Brebes Regency comprises seventeen districts (kecamatan), tabulated below with their areas and their populations at the 2010 Census and the 2020 Census, together with the official estimates as of the end of 2025. They are grouped for convenience into four geographical regions, which have no administrative significance. The table also includes the locations of the district administrative centres, the number of administrative villages in each district (totaling 292 rural desa and 5 urban kelurahan - the latter all in Brebes District), and its post code.

The first six districts in the table below are the most southerly, and are generally highlands, reaching an altitude of 875 metres in Sirampog District, while the remaining eleven districts are more northerly and generally lower-lying, and have a higher population density, reaching over 2,000 persons per km^{2} in Brebes, Jatibarang and Wanasari Districts (all three in the northeast of the regency and forming part of the Tegal Metropolitan Area). The table below groups the districts accordingly into four areas for geographical purposes, which have no legal or administrative significance.

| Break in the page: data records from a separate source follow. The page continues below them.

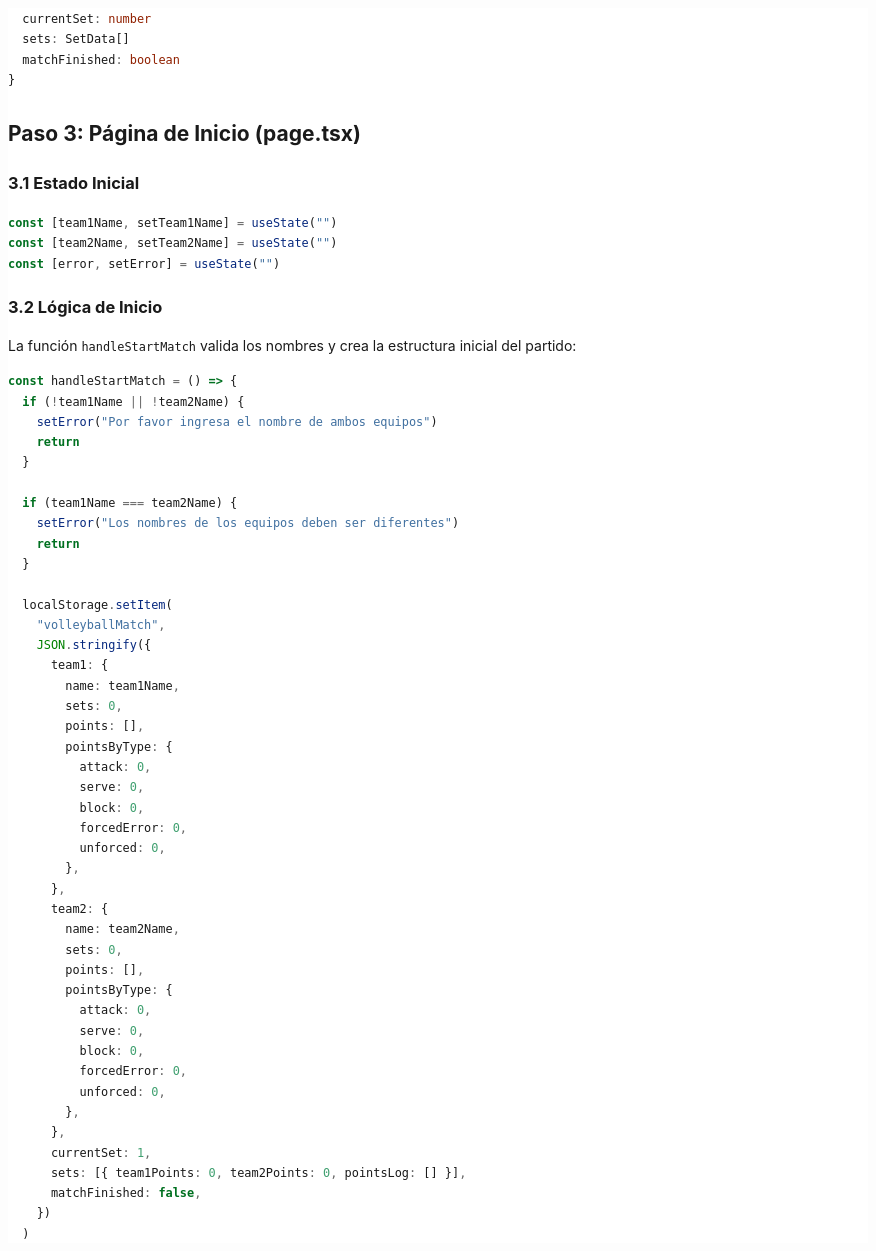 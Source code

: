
 ```typescript
  currentSet: number
  sets: SetData[]
  matchFinished: boolean
}
```

## Paso 3: Página de Inicio (page.tsx)

### 3.1 Estado Inicial
```typescript
const [team1Name, setTeam1Name] = useState("")
const [team2Name, setTeam2Name] = useState("")
const [error, setError] = useState("")
```

### 3.2 Lógica de Inicio
La función `handleStartMatch` valida los nombres y crea la estructura inicial del partido:
```typescript
const handleStartMatch = () => {
  if (!team1Name || !team2Name) {
    setError("Por favor ingresa el nombre de ambos equipos")
    return
  }

  if (team1Name === team2Name) {
    setError("Los nombres de los equipos deben ser diferentes")
    return
  }

  localStorage.setItem(
    "volleyballMatch",
    JSON.stringify({
      team1: {
        name: team1Name,
        sets: 0,
        points: [],
        pointsByType: {
          attack: 0,
          serve: 0,
          block: 0,
          forcedError: 0,
          unforced: 0,
        },
      },
      team2: {
        name: team2Name,
        sets: 0,
        points: [],
        pointsByType: {
          attack: 0,
          serve: 0,
          block: 0,
          forcedError: 0,
          unforced: 0,
        },
      },
      currentSet: 1,
      sets: [{ team1Points: 0, team2Points: 0, pointsLog: [] }],
      matchFinished: false,
    })
  )

```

| Kode Wilayah | Name of District (kecamatan) | Area in km^{2} | Pop'n 2010 Census | Pop'n 2020 Census | Pop'n end 2025 Estimate | Admin centre | No. of villages | Post code |
|---|---|---|---|---|---|---|---|---|
| 33.29.01 | Salem | 167.21 | 56,861 | 63,462 | 66,193 | Salem | 21 | 52275 |
| 33.29.02 | Bantarkawung | 208.18 | 87,537 | 102,815 | 109,929 | Bantarkawung | 18 | 52274 |
| 33.29.03 | Bumiayu | 82.09 | 96,201 | 112,680 | 120,316 | Bumiayu | 15 | 52273 |
| 33.29.04 | Paguyangan | 108.17 | 96,268 | 112,174 | 119,475 | Paguyangan | 12 | 52276 |
| 33.29.05 | Sirampog | 74.19 | 61,687 | 69,901 | 73,452 | Sridadi | 13 | 52272 |
| 33.29.06 | Tonjong | 86.55 | 65,232 | 76,477 | 81,697 | Tonjong | 14 | 52271 |
| Totals | Southern sector | 725.39 | 463,786 | 537,509 | 571,062 |  | 93 |  |
| 33.29.14 | Bulakamba | 120.36 | 162,478 | 181,758 | 189,806 | Bulakamba | 19 | 52253 |
| 33.29.15 | Larangan | 160.25 | 136,825 | 157,505 | 166,773 | Larangan | 11 | 52262 |
| 33.29.16 | Ketanggungan | 153.41 | 133,770 | 144,524 | 148,402 | Ketanggungan | 21 | 52263 |
| 33.29.10 | Songgom | 52.65 | 68,374 | 85,122 | 93,613 | Songgom | 10 | 52266 |
| Totals | Central sector | 486.67 | 501,447 | 568,909 | 598,594 |  | 61 |  |
| 33.29.11 | Kersana | 26.97 | 57,854 | 67,322 | 71,657 | Kersana | 13 | 52264 |
| 33.29.12 | Losari | 91.79 | 120,363 | 138,582 | 146,750 | Losari | 22 | 52255 |
| 33.29.13 | Tanjung | 72.09 | 91,660 | 105,155 | 111,159 | Tanjung | 18 | 52264 |
| 33.29.17 | Banjarharjo | 161.75 | 118,070 | 129,783 | 134,384 | Banjarharjo | 25 | 52265 |
| Totals | Northwest sector | 352.60 | 387,947 | 440,842 | 463,950 |  | 78 |  |
| 33.29.07 | Jatibarang | 36.39 | 82,868 | 87,185 | 88,382 | Jatibarang | 22 | 52261 |
| 33.29.08 | Wanasari | 75.34 | 140,663 | 161,893 | 171,403 | Wanasari | 20 | 52252 ^{(a)} |
| 33.29.09 | Brebes (district) | 92.23 | 157,149 | 182,421 | 193,940 | Brebes | 23 ^{(b)} | 52211 - 52219 |
| Totals | Northeast sector | 203.96 | 380,680 | 431,499 | 453,725 |  | 65 |  |
|  | Totals | 1,769.62 | 1,733,869 | 1,978,759 | 2,087,331 | Brebes | 297 |  |

Notes: (a) except for the village of Pesantunan (which has the post code 52221) and the village of Pebatan (which has the post code 52222).
 (b) comprises 5 kelurahan (Brebes, Gandasuli, Limbangan Kulon, Limbangan Wetan and Pasarbatang) and 18 desa.

==Cuisine==

Brebes Regency is known for its shallots (red onions) and salted duck egg (telur asin in Indonesian). Other popular dishes include Sate Blengong and Peuyeum Ketan from Salem, one of the seventeen districts in Brebes Regency.